In the treaty or no benefit compliance analyzers of the present invention the system does the analysis about which withholdings apply. This may be used after it has been determined that the individual comes from a country that has no tax treaty with the US. It can also be used after tax treaty analysis has been done. In the latter case, the individual comes from a treaty country, but is not entitled to claim benefits. His or her record will indicate this is the case, and the compliance analyzer will perform accordingly.
To perform withholding compliance checking for an individual who has been determined to have no treaty applicable or no treaty benefits available, the system determines whether and how to complete a US W-4 form for the individual. The system can complete a W-4 form for the individual to file with the institution so that the appropriate withholding occurs from any payments made by the institution to the individual.
According to the method and apparatus of the present invention, the system reiteratively reads the individual's record, and makes provisional determinations that may be updated in a later analysis. For example, a presumption about the individual is made at the outset by residency analyzer 100 that the person will be treated as a resident alien (RA). This indicator in the individual's records, may be changed later by the treaty analyzer, as it determines that the individual is to be treated as a nonresident alien (NR or NRA) for US withholding and tax purposes. As will be apparent to those skilled in the art, a variety of other ways of implementing the residency analyzer and its presumptions could be used to reach the same results.
Decisions analysis 310 of treaty analyzer 300 analyzes the individual's records by treaty country, income type and primary activity to determine which types of compensation analysis should be done.
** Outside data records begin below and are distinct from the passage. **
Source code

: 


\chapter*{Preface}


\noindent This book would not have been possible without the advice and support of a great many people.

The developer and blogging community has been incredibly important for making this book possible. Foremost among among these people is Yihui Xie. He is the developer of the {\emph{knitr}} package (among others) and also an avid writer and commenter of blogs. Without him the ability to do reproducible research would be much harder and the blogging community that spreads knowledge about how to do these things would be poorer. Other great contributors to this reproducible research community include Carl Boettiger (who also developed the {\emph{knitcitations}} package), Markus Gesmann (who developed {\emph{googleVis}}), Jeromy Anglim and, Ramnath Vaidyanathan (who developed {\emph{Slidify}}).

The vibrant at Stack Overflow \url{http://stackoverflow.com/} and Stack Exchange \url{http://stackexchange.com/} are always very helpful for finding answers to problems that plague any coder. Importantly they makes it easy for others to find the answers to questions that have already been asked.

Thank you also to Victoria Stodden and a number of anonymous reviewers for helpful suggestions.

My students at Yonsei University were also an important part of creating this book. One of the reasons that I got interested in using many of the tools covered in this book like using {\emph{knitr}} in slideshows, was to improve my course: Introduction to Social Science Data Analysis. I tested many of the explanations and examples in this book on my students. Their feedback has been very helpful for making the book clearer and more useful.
The compensation analyzers of treaty analyzer 300 determine by treaty, by income type, and by activity, which, if any, benefits might be available.
Another part of the expert knowledge embedded in the system is the fact that some benefits have limits, and hence, limitation of benefits analysis 1300 is performed. Additionally, since there can also be combined limits on some groups of benefits, a combined limitation analysis 1440 is done.
As will be apparent to those skilled in the art, as other articles and types of treaty benefits are added to the system, these analyses can easily be changed or amended to include new analyzers. In a preferred embodiment of the present invention, it is contemplated that an annual update service will be provided which would include such additions and amendments, not only to cover new types of provisions, but also to incorporate new treaties, new expert interpretations based on tax rulings, and so on.
Exemption analysis for employment and self-employment income is also done.
Next, the logic of the saving clause analysis 1500 and the treaty country residency requirement analysis 1600 can be done.
Those skilled in the art will appreciate that the embodiments described above are illustrative only, and that other systems in the spirit of the teachings herein fall within the scope of the invention. While preferred embodiments of the present invention are embedded in programming language and a relational data base on a computer system, it will also be apparent to those skilled in the art that some or many portions of the present invention could be implemented as gate arrays or custom logic processors for specialized implementations. These and other systems in the spirit of the teachings herein fall within the scope of the invention.